Our Q3 2015 results reflected the initial impact of these favorable trends, which became more pronounced during the fourth quarter and continue to benefit us during the first quarter of fiscal 2016.
There are indications that the trend of sharply declining steel scrap and wire rod pricing may have run their course for the near term in view of the $30 per ton spike in January scrap prices.
We believe however that the seasonal factors constricting scrap supply during the winter months are primarily responsible for the uptick rather than higher demand since steel mill capacity utilization remains weak almost across the board.
Also, softening economic conditions in many regions of the world argue against the near term recovery in steel demand sufficient to reverse the weak pricing trends for iron ore, steel scrap and wire rod.
China and Russia are struggling with poor home market demand and capitalizing on the depressed metallic's market by exporting substantial volumes of finished and semi-finished steel which has depressed prices throughout the supply chain.
Fortunately demand trends in our markets are more favorable, which has allowed us to benefit from the drop off in our raw material costs. Towards the end of our second quarter or early in our third quarter we expect a competitor to start up a new PC strand production line that is being installed in South Carolina.
We expect the additional capacity will have minimal impact on our PC strand business assuming the market continues to grow.
Turning to CapEx, despite the modest level of expenditures reflected during Q1, we expect outlays to rise to approximately $20 million in 2016, which includes a $9 million investment in our Houston PC strand facility to upgrade equipment and install a new state of the art wire rod cleaning process comparable to our Gallatin and Sanderson strand plants.
The addition of new cleaning capabilities at the Houston facility will eliminate a high cost process that constrains the capacity of the plant and adversely affects its yield and productivity.

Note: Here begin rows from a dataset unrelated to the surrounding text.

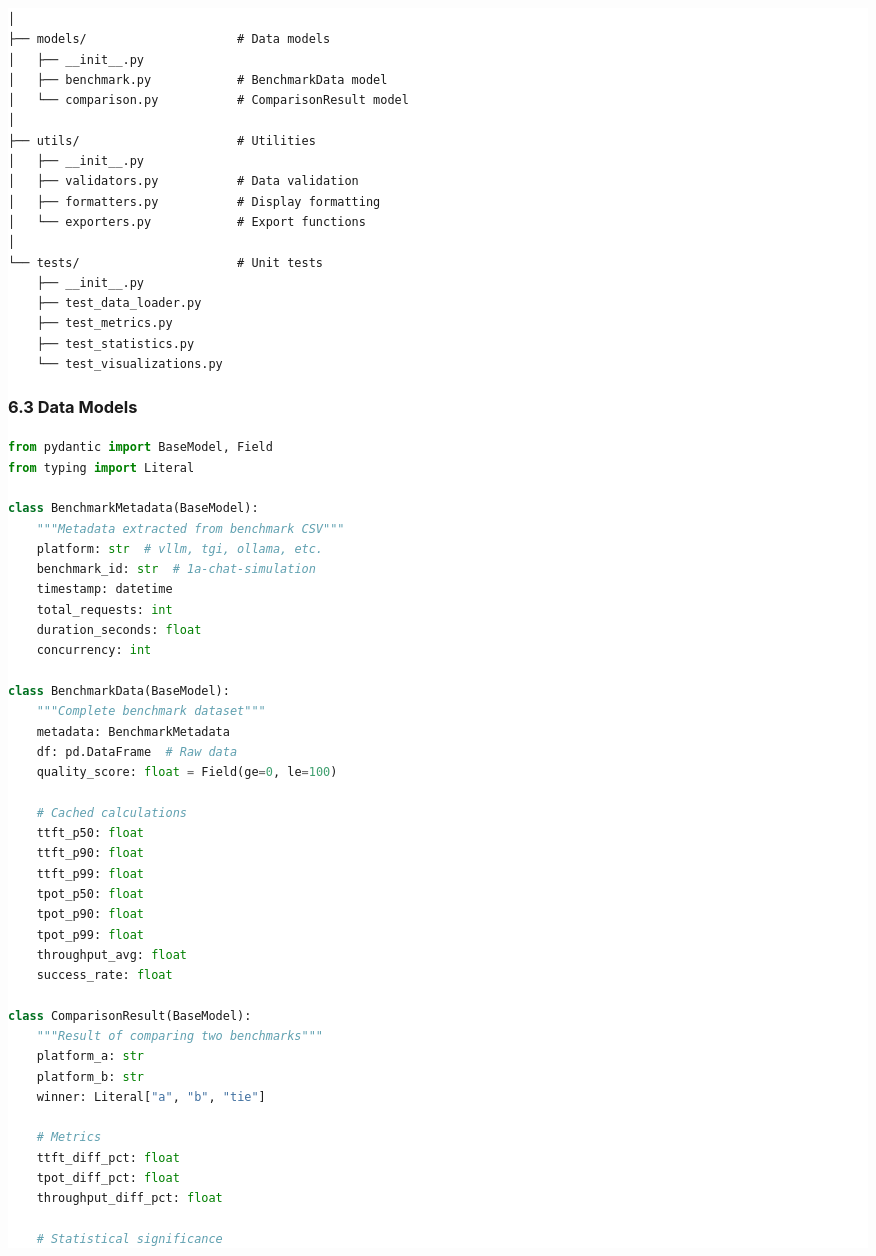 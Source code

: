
 ```
│
├── models/                     # Data models
│   ├── __init__.py
│   ├── benchmark.py            # BenchmarkData model
│   └── comparison.py           # ComparisonResult model
│
├── utils/                      # Utilities
│   ├── __init__.py
│   ├── validators.py           # Data validation
│   ├── formatters.py           # Display formatting
│   └── exporters.py            # Export functions
│
└── tests/                      # Unit tests
    ├── __init__.py
    ├── test_data_loader.py
    ├── test_metrics.py
    ├── test_statistics.py
    └── test_visualizations.py
```

### 6.3 Data Models

```python
from pydantic import BaseModel, Field
from typing import Literal

class BenchmarkMetadata(BaseModel):
    """Metadata extracted from benchmark CSV"""
    platform: str  # vllm, tgi, ollama, etc.
    benchmark_id: str  # 1a-chat-simulation
    timestamp: datetime
    total_requests: int
    duration_seconds: float
    concurrency: int
    
class BenchmarkData(BaseModel):
    """Complete benchmark dataset"""
    metadata: BenchmarkMetadata
    df: pd.DataFrame  # Raw data
    quality_score: float = Field(ge=0, le=100)
    
    # Cached calculations
    ttft_p50: float
    ttft_p90: float
    ttft_p99: float
    tpot_p50: float
    tpot_p90: float
    tpot_p99: float
    throughput_avg: float
    success_rate: float

class ComparisonResult(BaseModel):
    """Result of comparing two benchmarks"""
    platform_a: str
    platform_b: str
    winner: Literal["a", "b", "tie"]
    
    # Metrics
    ttft_diff_pct: float
    tpot_diff_pct: float
    throughput_diff_pct: float
    
    # Statistical significance
```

Coincident with construction of the new cleaning operation, we’re removing antiquated PC strand production lines from the plant and replacing them with modern equipment that was previously operating at the Newnan plant, thereby increasing the capacity at Houston by approximately 40%. Construction is underway and is proceeding on schedule.

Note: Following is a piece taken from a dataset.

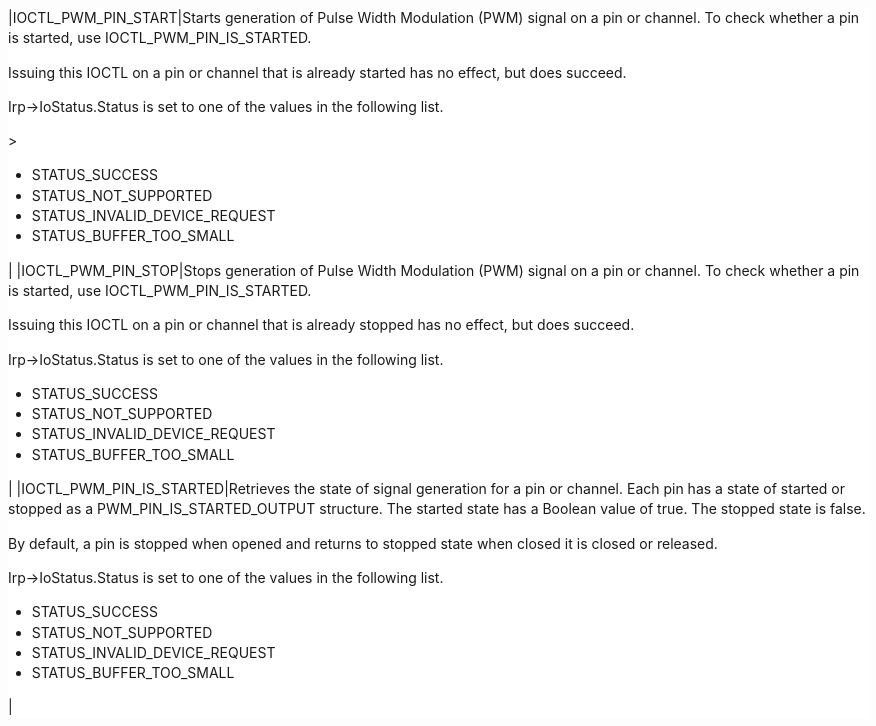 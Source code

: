|IOCTL_PWM_PIN_START|Starts generation of Pulse Width Modulation (PWM) signal on a pin or channel. To check whether a pin is started, use IOCTL_PWM_PIN_IS_STARTED.<p>Issuing this IOCTL on a pin or channel that is already started has no effect, but does succeed.</p><p>Irp->IoStatus.Status is set to one of the values in the following list.</p>><ul><li>STATUS_SUCCESS</li><li>STATUS_NOT_SUPPORTED</li><li>STATUS_INVALID_DEVICE_REQUEST<li>STATUS_BUFFER_TOO_SMALL</li></ul>|
|IOCTL_PWM_PIN_STOP|Stops generation of Pulse Width Modulation (PWM) signal on a pin or channel. To check whether a pin is started, use IOCTL_PWM_PIN_IS_STARTED.<p>Issuing this IOCTL on a pin or channel that is already stopped has no effect, but does succeed.</p><p>Irp->IoStatus.Status is set to one of the values in the following list.</p><ul><li>STATUS_SUCCESS</li><li>STATUS_NOT_SUPPORTED</li><li>STATUS_INVALID_DEVICE_REQUEST<li>STATUS_BUFFER_TOO_SMALL</li></ul>|
|IOCTL_PWM_PIN_IS_STARTED|Retrieves the state of signal generation for a pin or channel. Each pin has a state of started or stopped as a PWM_PIN_IS_STARTED_OUTPUT structure. The started state has a Boolean value of true. The stopped state is false. <p>By default, a pin is stopped when opened and returns to stopped state when closed it is closed or released.</p><p>Irp->IoStatus.Status is set to one of the values in the following list.</p><ul><li>STATUS_SUCCESS</li><li>STATUS_NOT_SUPPORTED</li><li>STATUS_INVALID_DEVICE_REQUEST<li>STATUS_BUFFER_TOO_SMALL</li></ul>|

We expect to commission the cleaning facility and the relocated equipment by the end of the first fiscal quarter of 2017. As we approach the completion of the first phase of the Houston project, we expect to add a third PC strand production line at the facility to align our capacity with the requirements of the Texas market.
The addition of the third line, which would likely fall within fiscal 2017 is expected to require a $4 million to $5 million investment over and above the outlays for the current improvements.
The economies of scale that are attainable through ramping up the volume of the facility are significant and represent a considerable competitive advantage for Insteel, relative to other domestic PC strand producers.
We have reported in recent conference calls that we were commissioning a new high volume standard welded wire reinforcement production line at our Hazelton facility to replace obsolete technology and allow us to increase production of certain SKUs for which we have routinely experienced capacity constraints.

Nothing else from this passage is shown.